Cubs manager Dale Sveum can evaluate players in September vs. contenders
BY TONI GINNETTI firstname.lastname@example.org September 22, 2012 8:59PM
Cubs third baseman Josh Vitters drops a foul ball for an error in the second inning Saturday against the Cardinals at Wrigley. | David Banks~Getty Images
Updated: October 24, 2012 6:53AM
Evaluating players in spring training or in September can be dicey.
But this September is all about judging as the Cubs try to move forward for 2013.
‘‘When you’re playing people who are contending, you see how [players] are handling situations,’’ manager Dale Sveum said. ‘‘You’re facing pitchers with stuff like Chris Carpenter or Adam Wainwright or Kyle Lohse. Or you’re facing good hitters. You get to evaluate against some of the best because contenders aren’t relying on call-ups.’’

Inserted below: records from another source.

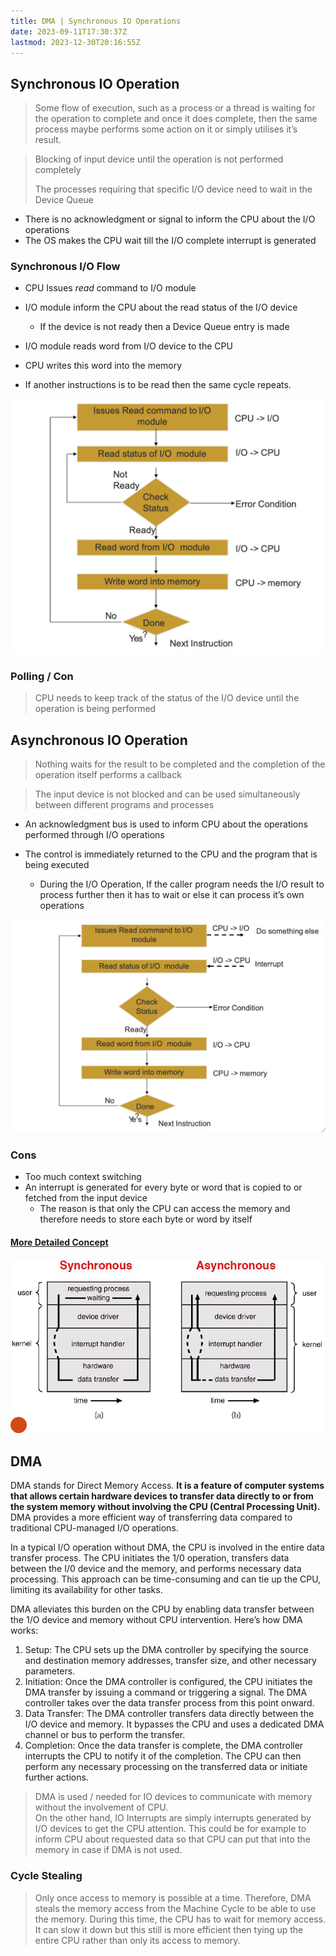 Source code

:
 ```yaml
---
title: DMA | Synchronous IO Operations
date: 2023-09-11T17:30:37Z
lastmod: 2023-12-30T20:16:55Z
---
```


## Synchronous IO Operation

> Some flow of execution, such as a process or a thread is waiting for the operation to complete and once it does complete, then the same process maybe performs some action on it or simply utilises it’s result.

> Blocking of input device until the operation is not performed completely
>
> The processes requiring that specific I/O device need to wait in the Device Queue

* There is no acknowledgment or signal to inform the CPU about the I/O operations
* The OS makes the CPU wait till the I/O complete interrupt is generated

### Synchronous I/O Flow

* CPU Issues *read* command to I/O module
* I/O module inform the CPU about the read status of the I/O device

  * If the device is not ready then a Device Queue entry is made
* I/O module reads word from I/O device to the CPU
* <span class="text-highlight">CPU writes this word into the memory</span>
* If another instructions is to be read then the same cycle repeats.

​![image](assets/image-20230929172720-t2ik1ns.png)​

### Polling / Con

> CPU needs to keep track of the status of the I/O device until the operation is being performed

## Asynchronous IO Operation

> Nothing waits for the result to be completed and the completion of the operation itself performs a callback

> The input device is not blocked and can be used simultaneously between different programs and processes

* An acknowledgment bus is used to inform CPU about the operations performed through I/O operations
* The control is immediately returned to the CPU and the program that is being executed

  * During the I/O Operation, If the caller program needs the I/O result to process further then it has to wait or else it can process it’s own operations

​![image](assets/image-20230929172757-jkvuw43.png)​

### Cons

* Too much context switching
* An interrupt is generated for every byte or word that is copied to or fetched from the input device
  * The reason is that only the CPU can access the memory and therefore needs to store each byte or word by itself

#### [More Detailed Concept](https://stackoverflow.com/a/35012646)

​![image](assets/image-20230929170659-1c5vyd9.png)​

## DMA

DMA stands for Direct Memory Access. **It is a feature of computer systems that allows certain hardware devices to transfer data directly to or from the system memory without involving the CPU (Central Processing Unit).**  DMA provides a more efficient way of transferring data compared to traditional CPU-managed I/O operations.

In a typical I/O operation without DMA, the CPU is involved in the entire data transfer process. The CPU initiates the 1/0 operation, transfers data between the I/0 device and the memory, and performs necessary data processing. This approach can be time-consuming and can tie up the CPU, limiting its availability for other tasks.

DMA alleviates this burden on the CPU by enabling data transfer between the 1/O device and memory without CPU intervention. Here’s how DMA works:

1. Setup: The CPU sets up the DMA controller by specifying the source and destination memory addresses, transfer size, and other necessary parameters.
2. Initiation: Once the DMA controller is configured, the CPU initiates the DMA transfer by issuing a command or triggering a signal. The DMA controller takes over the data transfer process from this point onward.
3. Data Transfer: The DMA controller transfers data directly between the I/O device and memory. It bypasses the CPU and uses a dedicated DMA channel or bus to perform the transfer.
4. Completion: Once the data transfer is complete, the DMA controller interrupts the CPU to notify it of the completion. The CPU can then perform any necessary processing on the transferred data or initiate further actions.

> DMA is used / needed for IO devices to communicate with memory without the involvement of CPU.\
> On the other hand, IO Interrupts are simply interrupts generated by I/O devices to get the CPU attention. This could be for example to inform CPU about requested data so that CPU can put that into the memory in case if DMA is not used.

### Cycle Stealing

> Only once access to memory is possible at a time. Therefore, DMA steals the memory access from the Machine Cycle to be able to use the memory. During this time, the CPU has to wait for memory access. It can slow it down but this still is more efficient then tying up the entire CPU rather than only its access to memory.

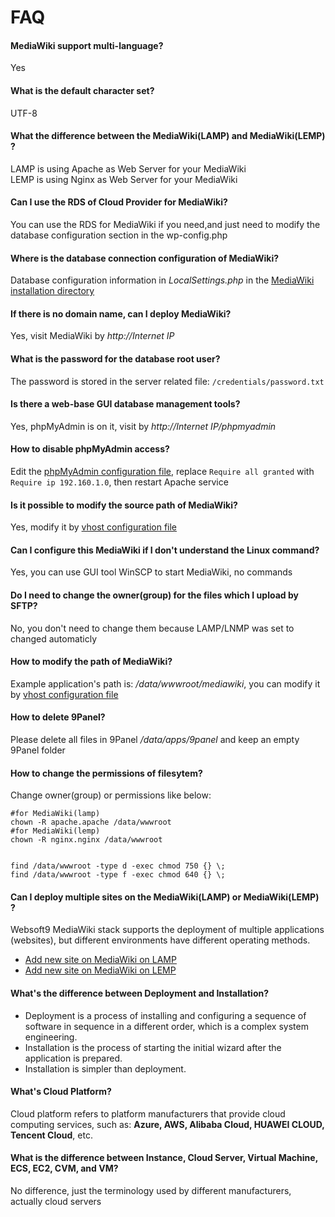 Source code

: # FAQ

#### MediaWiki support multi-language?

Yes

#### What is the default character set?

UTF-8

#### What the difference between the MediaWiki(LAMP) and MediaWiki(LEMP) ?

LAMP is using Apache as Web Server for your MediaWiki  
LEMP is using Nginx as Web Server for your MediaWiki

#### Can I use the RDS of Cloud Provider for MediaWiki?

You can use the RDS for MediaWiki if you need,and just need to modify the database configuration section in the wp-config.php

#### Where is the database connection configuration of MediaWiki?

Database configuration information in *LocalSettings.php* in the [MediaWiki installation directory](/stack-components.md#mediawiki)

#### If there is no domain name, can I deploy MediaWiki?

Yes, visit MediaWiki by *http://Internet IP*

#### What is the password for the database root user?

The password is stored in the server related file: `/credentials/password.txt`

#### Is there a web-base GUI database management tools?

Yes, phpMyAdmin is on it, visit by *http://Internet IP/phpmyadmin*

#### How to disable phpMyAdmin access?

Edit the  [phpMyAdmin configuration file](/stack-components.md#phpmyadmin), replace `Require all granted` with `Require ip 192.160.1.0`, then restart Apache service

#### Is it possible to modify the source path of MediaWiki?

Yes, modify it by [vhost configuration file](/stack-components.md#apache)

#### Can I configure this MediaWiki if I don't understand the Linux command?

Yes, you can use GUI tool WinSCP to start MediaWiki, no commands

#### Do I need to change the owner(group) for the files which I upload by SFTP?

No, you don't need to change them because LAMP/LNMP was set to changed automaticly

#### How to modify the path of MediaWiki?

Example application's path is: */data/wwwroot/mediawiki*, you can modify it by [vhost configuration file](/stack-components.md#apache)

#### How to delete 9Panel?

Please delete all files in 9Panel */data/apps/9panel* and keep an empty 9Panel folder

#### How to change the permissions of filesytem?

Change owner(group) or permissions like below:

```shell
#for MediaWiki(lamp)
chown -R apache.apache /data/wwwroot
#for MediaWiki(lemp)
chown -R nginx.nginx /data/wwwroot


find /data/wwwroot -type d -exec chmod 750 {} \;
find /data/wwwroot -type f -exec chmod 640 {} \;
```

#### Can I deploy multiple sites on the MediaWiki(LAMP) or MediaWiki(LEMP) ?

Websoft9 MediaWiki stack supports the deployment of multiple applications (websites), but different environments have different operating methods.

* [Add new site on MediaWiki on LAMP](https://support.websoft9.com/docs/lamp/solution-deployment.html#deploy-second-application)
* [Add new site on MediaWiki on LEMP](https://support.websoft9.com/docs/lnmp/solution-deployment.html#deploy-second-application)


#### What's the difference between Deployment and Installation?

- Deployment is a process of installing and configuring a sequence of software in sequence in a different order, which is a complex system engineering.  
- Installation is the process of starting the initial wizard after the application is prepared.  
- Installation is simpler than deployment. 

#### What's Cloud Platform?

Cloud platform refers to platform manufacturers that provide cloud computing services, such as: **Azure, AWS, Alibaba Cloud, HUAWEI CLOUD, Tencent Cloud**, etc.

#### What is the difference between Instance, Cloud Server, Virtual Machine, ECS, EC2, CVM, and VM?

No difference, just the terminology used by different manufacturers, actually cloud servers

Since the start of September, the Cubs have played the San Francisco Giants (going 1-2 against them), the National League East champion Washington Nationals (0-4), the Pittsburgh Pirates (5-2), the NL Central champion Cincinnati Reds (0-3) and the wild-card-contending St. Louis Cardinals (1-1).
They didn’t match up well with the Nationals but played close games against the Reds. They dominated the Pirates, deflating their fading playoff hopes.
And they’re giving the Cardinals headaches this weekend with two extra-inning games that have forced manager Mike Matheny to go deep into his bullpen and bench.
Carlos Beltran’s home run in the ninth inning off Cubs closer Carlos Marmol rescued the Cardinals from another loss, and a double by Jon Jay in the 10th off rookie Jaye Chapman (0-1) pushed across the eventual winning run in St. Louis’ 5-4 victory.
But the Cards stranded 13 runners before it was over.
‘‘We’ve been in both games,’’ Sveum said. ‘‘Win or lose, you don’t make it easy on anyone.’’
‘‘Especially when you’re playing contenders,’’ starter Travis Wood said. ‘‘You’re trying to knock teams out of the playoffs and trying not to lose 100 games.’’
The close games are giving Sveum and the front office a better measuring stick than a spring-training environment offers.
‘‘You’re evaluating how they handle situations — men on base with less than two outs, game-winning situations, two outs and two strikes,’’ Sveum said.
‘‘When it’s all said and done in September and October with everything on the line, you want players you can trust, so it’s nice to see guys in these situations.’’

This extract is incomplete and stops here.